A wrong password fails the AEAD tag check — no ambiguity about whether decryption succeeded.

## blar vs tar

| | `blar` | `tar` |
|---|---|---|
| Determinism | Byte-identical output guaranteed by spec | Format-dependent; GNU/BSD/POSIX produce different bytes |
| Integrity | BLAKE3-128 outer + xxHash64 inner + Merkle hashes | None built-in |
| Random access | O(1) via end-of-container index tables | Sequential scan only |
| Per-file overhead | ~165 bytes | 1024 bytes minimum (512-byte aligned) |
| Metadata | Extensible key-value, any container type as value | Fixed header fields (or pax extended) |
| Typed values | UTF8, DATA, ARRAY, DICT, MAP, FILE, DIR | Byte ranges in fixed-width fields |
| Nesting | Recursive | Flat |
| Encryption | Built-in AEAD | None — layer external |
| Compression | Built-in LZMA2 per-container with format-aware expansion | External, whole-archive |
| Introspection | `peek`/`poke` with path expressions | `tar tf` only |
| JSON interop | Full round-trip via `to-json`/`from-json` + `jq` | None |
| Text-safe transport | Printable-binary encoding | Binary only |
| Specification | Single canonical spec | v7, ustar, pax, GNU, BSD — multiple incompatible |

**Where tar wins**: ubiquity. Every Unix system has it.

**Where blar wins**: correctness guarantees, structural transparency, and dramatically smaller archives via container expansion.

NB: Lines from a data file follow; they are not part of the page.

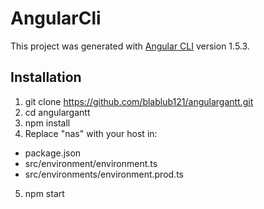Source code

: # AngularCli

This project was generated with [Angular CLI](https://github.com/angular/angular-cli) version 1.5.3.

## Installation

1. git clone https://github.com/blablub121/angulargantt.git
2. cd angulargantt
3. npm install
4. Replace "nas" with your host in:
* package.json
* src/environment/environment.ts
* src/environments/environment.prod.ts
5. npm start
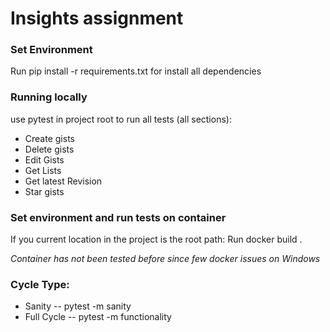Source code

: # Insights assignment

### Set Environment

Run pip install -r requirements.txt for install all dependencies

### Running locally

use pytest in project root to run all tests (all sections):

* Create gists
* Delete gists
* Edit Gists
* Get Lists
* Get latest Revision
* Star gists

### Set environment and run tests on container

If you current location in the project is the root path:
Run docker build .

*Container has not been tested before since few docker issues on Windows*

### Cycle Type:

- Sanity -- pytest -m sanity
- Full Cycle -- pytest -m functionality



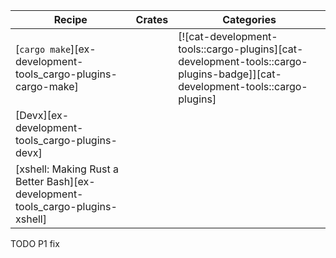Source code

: | Recipe | Crates | Categories |
|--------|--------|------------|
| [`cargo make`][ex-development-tools_cargo-plugins-cargo-make] |  | [![cat-development-tools::cargo-plugins][cat-development-tools::cargo-plugins-badge]][cat-development-tools::cargo-plugins] |
| [Devx][ex-development-tools_cargo-plugins-devx] |  |  |
| [xshell: Making Rust a Better Bash][ex-development-tools_cargo-plugins-xshell] |  |  |

<div class="hidden">
TODO P1 fix
</div>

## Compression granularity

LP attributes apply to any container, so blar supports the full spectrum:

- **Per-file**: COMP on each FILE/DATA. Preserves O(1) random access.
- **Solid**: COMP on the body ARRAY. Best ratio for similar files; whole-archive decompress to read one file.
- **Grouped**: organize files by content type into sub-arrays, compress each group independently. Different algorithms (or none) per group; e.g. skip COMP for already-compressed video.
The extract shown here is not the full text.